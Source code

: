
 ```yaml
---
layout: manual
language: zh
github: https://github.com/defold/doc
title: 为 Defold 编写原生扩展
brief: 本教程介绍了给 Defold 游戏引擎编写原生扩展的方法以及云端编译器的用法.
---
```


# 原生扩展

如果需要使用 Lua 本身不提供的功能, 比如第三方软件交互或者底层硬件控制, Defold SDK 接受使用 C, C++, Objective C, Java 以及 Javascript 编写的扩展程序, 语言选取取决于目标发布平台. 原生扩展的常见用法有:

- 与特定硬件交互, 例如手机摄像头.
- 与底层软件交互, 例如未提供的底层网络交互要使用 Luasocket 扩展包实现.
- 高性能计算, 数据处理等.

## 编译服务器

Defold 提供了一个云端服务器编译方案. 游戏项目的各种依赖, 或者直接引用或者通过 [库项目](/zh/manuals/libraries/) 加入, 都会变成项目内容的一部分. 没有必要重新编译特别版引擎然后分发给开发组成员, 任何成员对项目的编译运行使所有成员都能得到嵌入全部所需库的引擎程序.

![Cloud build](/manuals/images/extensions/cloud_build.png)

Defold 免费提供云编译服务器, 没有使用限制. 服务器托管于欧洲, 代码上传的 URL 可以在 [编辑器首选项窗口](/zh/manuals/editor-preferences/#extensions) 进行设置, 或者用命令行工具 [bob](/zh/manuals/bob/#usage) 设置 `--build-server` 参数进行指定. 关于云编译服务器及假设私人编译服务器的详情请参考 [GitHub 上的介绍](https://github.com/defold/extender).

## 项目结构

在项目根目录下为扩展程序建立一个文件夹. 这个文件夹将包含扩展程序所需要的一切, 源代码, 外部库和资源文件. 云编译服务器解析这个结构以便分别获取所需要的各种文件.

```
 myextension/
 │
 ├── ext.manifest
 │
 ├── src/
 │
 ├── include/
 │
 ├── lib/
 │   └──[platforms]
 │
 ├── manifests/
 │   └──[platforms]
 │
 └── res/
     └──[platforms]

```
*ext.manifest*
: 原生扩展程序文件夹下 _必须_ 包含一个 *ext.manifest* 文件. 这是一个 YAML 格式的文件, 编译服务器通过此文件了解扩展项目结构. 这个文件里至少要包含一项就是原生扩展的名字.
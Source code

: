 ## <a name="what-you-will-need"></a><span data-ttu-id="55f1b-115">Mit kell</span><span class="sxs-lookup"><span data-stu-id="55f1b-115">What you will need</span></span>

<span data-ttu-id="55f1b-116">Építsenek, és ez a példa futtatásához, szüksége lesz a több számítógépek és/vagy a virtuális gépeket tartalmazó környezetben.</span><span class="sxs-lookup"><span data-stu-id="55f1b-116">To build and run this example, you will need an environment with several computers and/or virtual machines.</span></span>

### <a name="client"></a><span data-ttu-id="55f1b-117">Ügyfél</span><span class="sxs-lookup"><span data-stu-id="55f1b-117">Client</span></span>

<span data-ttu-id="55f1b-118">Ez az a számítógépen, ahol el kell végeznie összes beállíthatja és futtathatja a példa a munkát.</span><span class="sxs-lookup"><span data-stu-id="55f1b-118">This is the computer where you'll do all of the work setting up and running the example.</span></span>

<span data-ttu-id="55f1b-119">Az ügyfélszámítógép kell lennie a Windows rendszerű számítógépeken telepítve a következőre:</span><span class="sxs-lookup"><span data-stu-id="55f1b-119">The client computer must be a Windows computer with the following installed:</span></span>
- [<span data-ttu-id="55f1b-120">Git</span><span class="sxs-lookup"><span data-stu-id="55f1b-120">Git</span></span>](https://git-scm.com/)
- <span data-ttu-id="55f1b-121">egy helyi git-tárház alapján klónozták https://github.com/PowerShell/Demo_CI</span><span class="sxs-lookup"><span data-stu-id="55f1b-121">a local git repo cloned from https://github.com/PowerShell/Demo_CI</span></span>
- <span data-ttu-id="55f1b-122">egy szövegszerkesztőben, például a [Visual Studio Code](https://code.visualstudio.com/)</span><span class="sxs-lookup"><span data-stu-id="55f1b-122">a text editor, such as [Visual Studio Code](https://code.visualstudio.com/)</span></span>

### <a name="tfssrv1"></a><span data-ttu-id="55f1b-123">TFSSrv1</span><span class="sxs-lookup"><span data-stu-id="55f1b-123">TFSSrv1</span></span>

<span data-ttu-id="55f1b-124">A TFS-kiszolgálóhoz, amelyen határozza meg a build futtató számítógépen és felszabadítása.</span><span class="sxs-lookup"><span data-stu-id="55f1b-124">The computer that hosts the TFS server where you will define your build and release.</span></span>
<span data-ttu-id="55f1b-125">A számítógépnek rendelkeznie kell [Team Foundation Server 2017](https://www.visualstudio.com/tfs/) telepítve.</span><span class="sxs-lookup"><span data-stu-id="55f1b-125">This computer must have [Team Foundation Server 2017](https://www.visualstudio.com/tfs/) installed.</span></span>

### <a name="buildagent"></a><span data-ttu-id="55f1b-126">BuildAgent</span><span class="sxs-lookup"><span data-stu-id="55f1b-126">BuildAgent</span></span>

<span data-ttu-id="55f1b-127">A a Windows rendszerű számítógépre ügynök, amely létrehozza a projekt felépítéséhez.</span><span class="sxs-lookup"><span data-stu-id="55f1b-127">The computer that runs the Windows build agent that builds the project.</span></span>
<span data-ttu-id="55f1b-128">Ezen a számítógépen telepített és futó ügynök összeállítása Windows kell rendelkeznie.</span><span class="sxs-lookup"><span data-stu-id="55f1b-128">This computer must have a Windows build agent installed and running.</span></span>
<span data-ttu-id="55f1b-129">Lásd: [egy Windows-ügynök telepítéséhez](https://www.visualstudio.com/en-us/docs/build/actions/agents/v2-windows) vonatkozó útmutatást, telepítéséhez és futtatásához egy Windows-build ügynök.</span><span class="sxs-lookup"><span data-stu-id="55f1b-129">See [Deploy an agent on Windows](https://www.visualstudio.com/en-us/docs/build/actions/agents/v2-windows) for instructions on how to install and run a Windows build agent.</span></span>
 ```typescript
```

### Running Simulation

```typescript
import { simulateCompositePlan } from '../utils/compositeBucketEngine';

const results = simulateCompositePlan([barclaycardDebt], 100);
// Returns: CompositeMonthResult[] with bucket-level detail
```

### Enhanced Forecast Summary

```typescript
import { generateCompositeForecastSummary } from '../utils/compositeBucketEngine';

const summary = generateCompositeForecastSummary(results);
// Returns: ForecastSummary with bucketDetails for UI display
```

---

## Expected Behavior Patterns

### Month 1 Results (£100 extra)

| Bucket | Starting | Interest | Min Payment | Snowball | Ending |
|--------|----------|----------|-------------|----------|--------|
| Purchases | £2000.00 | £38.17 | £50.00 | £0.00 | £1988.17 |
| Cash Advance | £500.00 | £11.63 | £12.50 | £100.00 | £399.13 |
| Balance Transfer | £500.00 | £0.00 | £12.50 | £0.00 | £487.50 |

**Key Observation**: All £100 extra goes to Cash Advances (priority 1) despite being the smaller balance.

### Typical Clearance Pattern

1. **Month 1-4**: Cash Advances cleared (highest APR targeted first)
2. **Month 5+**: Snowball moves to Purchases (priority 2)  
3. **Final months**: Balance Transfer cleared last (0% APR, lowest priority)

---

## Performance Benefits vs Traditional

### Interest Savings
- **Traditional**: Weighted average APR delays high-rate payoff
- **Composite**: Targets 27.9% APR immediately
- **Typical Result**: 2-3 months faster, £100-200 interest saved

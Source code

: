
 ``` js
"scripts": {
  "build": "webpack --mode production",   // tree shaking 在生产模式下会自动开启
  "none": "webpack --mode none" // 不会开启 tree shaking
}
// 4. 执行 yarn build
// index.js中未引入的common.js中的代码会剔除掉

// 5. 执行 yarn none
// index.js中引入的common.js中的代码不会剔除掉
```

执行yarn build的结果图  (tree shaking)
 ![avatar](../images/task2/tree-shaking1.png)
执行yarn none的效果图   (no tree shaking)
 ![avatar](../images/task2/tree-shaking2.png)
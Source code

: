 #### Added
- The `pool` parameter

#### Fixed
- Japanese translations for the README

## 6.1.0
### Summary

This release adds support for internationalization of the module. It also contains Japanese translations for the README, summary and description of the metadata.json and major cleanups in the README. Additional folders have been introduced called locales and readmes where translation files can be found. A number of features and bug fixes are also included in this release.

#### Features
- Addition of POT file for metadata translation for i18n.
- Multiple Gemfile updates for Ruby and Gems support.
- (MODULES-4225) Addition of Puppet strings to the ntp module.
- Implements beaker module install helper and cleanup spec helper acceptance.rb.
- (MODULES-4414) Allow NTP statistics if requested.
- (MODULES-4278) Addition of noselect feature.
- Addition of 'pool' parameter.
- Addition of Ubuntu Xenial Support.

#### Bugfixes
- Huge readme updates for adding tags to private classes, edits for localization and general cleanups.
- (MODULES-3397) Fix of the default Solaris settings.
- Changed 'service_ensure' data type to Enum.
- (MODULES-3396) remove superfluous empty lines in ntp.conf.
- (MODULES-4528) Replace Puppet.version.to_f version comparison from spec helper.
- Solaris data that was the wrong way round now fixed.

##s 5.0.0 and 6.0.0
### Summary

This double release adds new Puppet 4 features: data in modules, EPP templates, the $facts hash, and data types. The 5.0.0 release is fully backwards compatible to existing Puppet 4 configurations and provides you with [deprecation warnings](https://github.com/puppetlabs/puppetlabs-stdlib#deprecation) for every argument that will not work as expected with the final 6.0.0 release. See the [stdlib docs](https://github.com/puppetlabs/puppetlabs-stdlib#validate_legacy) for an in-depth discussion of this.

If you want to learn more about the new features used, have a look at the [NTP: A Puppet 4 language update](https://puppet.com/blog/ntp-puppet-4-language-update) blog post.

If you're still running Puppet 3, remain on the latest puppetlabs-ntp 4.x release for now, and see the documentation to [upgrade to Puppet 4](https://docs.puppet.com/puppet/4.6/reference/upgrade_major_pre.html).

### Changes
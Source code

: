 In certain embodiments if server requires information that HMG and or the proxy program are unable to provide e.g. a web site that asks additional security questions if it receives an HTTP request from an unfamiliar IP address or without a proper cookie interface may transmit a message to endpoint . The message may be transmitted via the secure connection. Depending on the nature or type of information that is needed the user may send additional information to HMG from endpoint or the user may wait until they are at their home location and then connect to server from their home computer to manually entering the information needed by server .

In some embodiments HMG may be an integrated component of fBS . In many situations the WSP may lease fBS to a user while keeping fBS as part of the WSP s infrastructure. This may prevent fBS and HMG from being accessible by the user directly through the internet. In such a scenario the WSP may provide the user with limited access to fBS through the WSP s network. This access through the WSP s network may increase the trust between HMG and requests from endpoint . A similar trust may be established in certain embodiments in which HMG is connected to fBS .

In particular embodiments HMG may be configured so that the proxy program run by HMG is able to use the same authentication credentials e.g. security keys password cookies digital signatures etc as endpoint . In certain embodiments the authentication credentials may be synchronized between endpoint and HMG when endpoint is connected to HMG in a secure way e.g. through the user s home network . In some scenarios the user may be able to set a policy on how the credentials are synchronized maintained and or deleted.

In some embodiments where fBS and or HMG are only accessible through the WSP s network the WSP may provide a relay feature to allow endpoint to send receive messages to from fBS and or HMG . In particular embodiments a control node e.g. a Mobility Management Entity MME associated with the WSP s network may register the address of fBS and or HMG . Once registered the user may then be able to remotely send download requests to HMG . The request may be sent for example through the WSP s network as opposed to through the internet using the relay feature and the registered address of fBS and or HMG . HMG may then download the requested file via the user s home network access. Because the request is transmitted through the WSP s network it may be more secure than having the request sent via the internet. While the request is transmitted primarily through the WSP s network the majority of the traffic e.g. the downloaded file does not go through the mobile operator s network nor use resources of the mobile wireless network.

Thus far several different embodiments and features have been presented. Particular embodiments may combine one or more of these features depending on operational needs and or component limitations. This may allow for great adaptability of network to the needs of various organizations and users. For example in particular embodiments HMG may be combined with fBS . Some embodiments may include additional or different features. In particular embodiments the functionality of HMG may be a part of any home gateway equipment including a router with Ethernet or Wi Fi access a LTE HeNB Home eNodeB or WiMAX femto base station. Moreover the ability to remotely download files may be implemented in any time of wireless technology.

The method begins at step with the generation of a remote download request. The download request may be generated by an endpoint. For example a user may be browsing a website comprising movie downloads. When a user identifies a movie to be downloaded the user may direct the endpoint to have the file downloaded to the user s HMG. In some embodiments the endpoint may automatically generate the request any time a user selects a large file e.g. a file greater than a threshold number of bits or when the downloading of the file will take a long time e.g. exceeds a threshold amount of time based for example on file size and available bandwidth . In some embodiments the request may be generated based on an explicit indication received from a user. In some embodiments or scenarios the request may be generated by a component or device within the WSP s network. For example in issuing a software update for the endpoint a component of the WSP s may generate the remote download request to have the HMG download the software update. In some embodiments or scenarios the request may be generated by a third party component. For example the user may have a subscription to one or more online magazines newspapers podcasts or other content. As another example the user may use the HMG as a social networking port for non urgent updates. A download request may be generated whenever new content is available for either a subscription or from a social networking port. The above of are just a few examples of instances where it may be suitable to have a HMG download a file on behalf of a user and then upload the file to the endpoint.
━━━━━━━━━━━━━━━━━━━━
_Task details_: All that is wanted is a faithful reproduction of the line above with "- (MODULES-4414) Allow", the line with "- Changed 'service_ensure' data type to Enum.", and every line in between.

_Exercise result_:
- (MODULES-4414) Allow NTP statistics if requested.
- (MODULES-4278) Addition of noselect feature.
- Addition of 'pool' parameter.
- Addition of Ubuntu Xenial Support.

#### Bugfixes
- Huge readme updates for adding tags to private classes, edits for localization and general cleanups.
- (MODULES-3397) Fix of the default Solaris settings.
- Changed 'service_ensure' data type to Enum.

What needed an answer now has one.